Not sure this is a foregone conclusion. Maybe people are starting to understand that it's beneficial to commit time to other people without having to be told that it's a good idea?
rgw
5 / 5 (2) May 30, 2015
I have eight children from 27 to 45. I spent the most time with the five youngest and they were taught the truth. Organized religion, if small, is a dangerous cult. If large is a millenia spanning, sociopathic pursuit of mind control, emotional blackmail and material gain.

Peace Love Revolution
Not necessarily in that order
Nik_2213
not rated yet May 30, 2015
Perhaps their stance is related to the many, many shrill 'End of the World' apocalyptic pronouncements about first the Millenium, then 2012...

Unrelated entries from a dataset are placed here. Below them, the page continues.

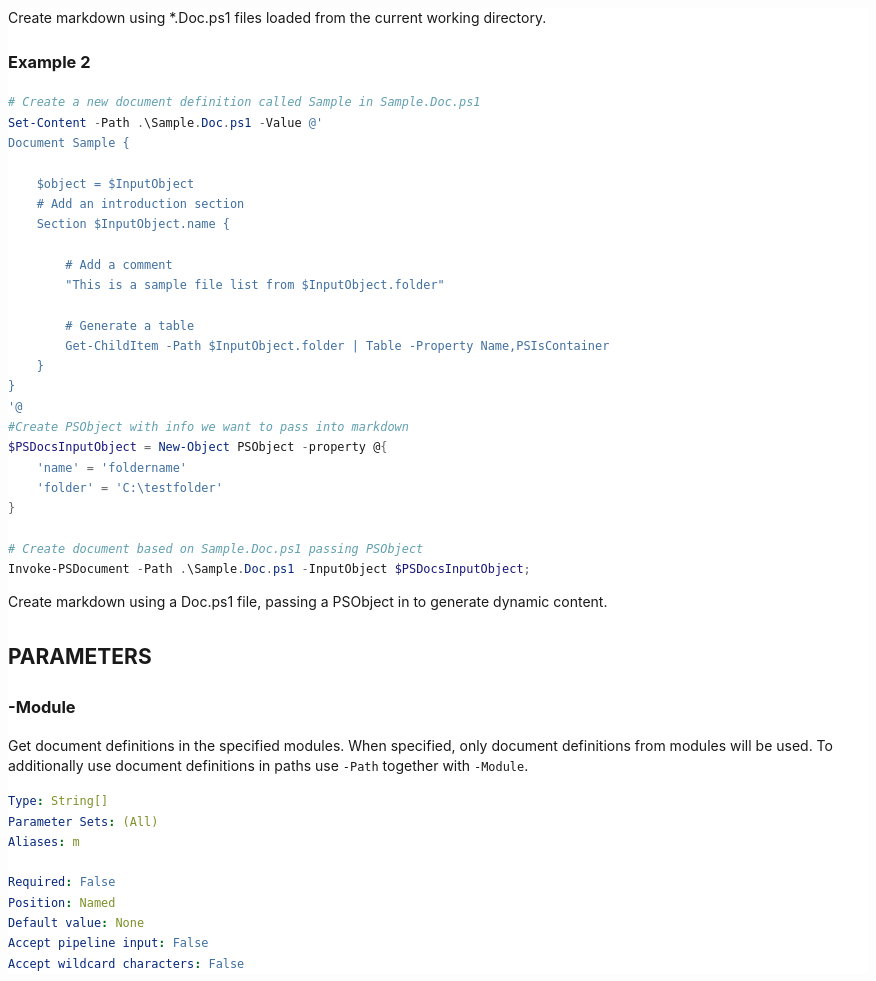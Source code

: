 Create markdown using *.Doc.ps1 files loaded from the current working directory.

### Example 2

```powershell
# Create a new document definition called Sample in Sample.Doc.ps1
Set-Content -Path .\Sample.Doc.ps1 -Value @'
Document Sample {

    $object = $InputObject
    # Add an introduction section
    Section $InputObject.name {

        # Add a comment
        "This is a sample file list from $InputObject.folder"

        # Generate a table
        Get-ChildItem -Path $InputObject.folder | Table -Property Name,PSIsContainer
    }
}
'@
#Create PSObject with info we want to pass into markdown
$PSDocsInputObject = New-Object PSObject -property @{
    'name' = 'foldername'
    'folder' = 'C:\testfolder'
}

# Create document based on Sample.Doc.ps1 passing PSObject
Invoke-PSDocument -Path .\Sample.Doc.ps1 -InputObject $PSDocsInputObject;
```

Create markdown using a Doc.ps1 file, passing a PSObject in to generate dynamic content.

## PARAMETERS

### -Module

Get document definitions in the specified modules.
When specified, only document definitions from modules will be used.
To additionally use document definitions in paths use `-Path` together with `-Module`.

```yaml
Type: String[]
Parameter Sets: (All)
Aliases: m

Required: False
Position: Named
Default value: None
Accept pipeline input: False
Accept wildcard characters: False
```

FWIW, our local supermarket was recently 'remaindering' a cheap 'period' thriller about the 2012 'prophecies'. Curiously, I remember the same book being sold as a near-evangelistic warning of 'The Last Days' circa ~2010.
PsycheOne
not rated yet May 31, 2015
As physics relentlessly destroys materialism, the next generation will need to come up with something else to believe in. It should be interesting to see just what that is. Neither science nor religion as we know them, I suspect.
rich_aquilina
5 / 5 (1) May 31, 2015
The sooner we learn that religion is all well and good as long as you understand it's all made up; the sooner all the people and ancient (and modern) art and accomplishments will stop being destroyed because of the fabrication called religion. The two greatest evils perptrated by 'man' are, money and religion (and the two, very often go hand in hand).

WE have REAL issues going on; our only home is being destroyed by our own hands, millions of people are starving and sick, etc. These are things that WE need to fix. There are no deities that are going to reach down from on high and fix any of this and the faster we stop diverting our precious time, thought, resources and energies away from fighting over whose fake deity is the one true deity, the better. I say, " KUDOS" to you Millenials!!! KUDOS to you!!!"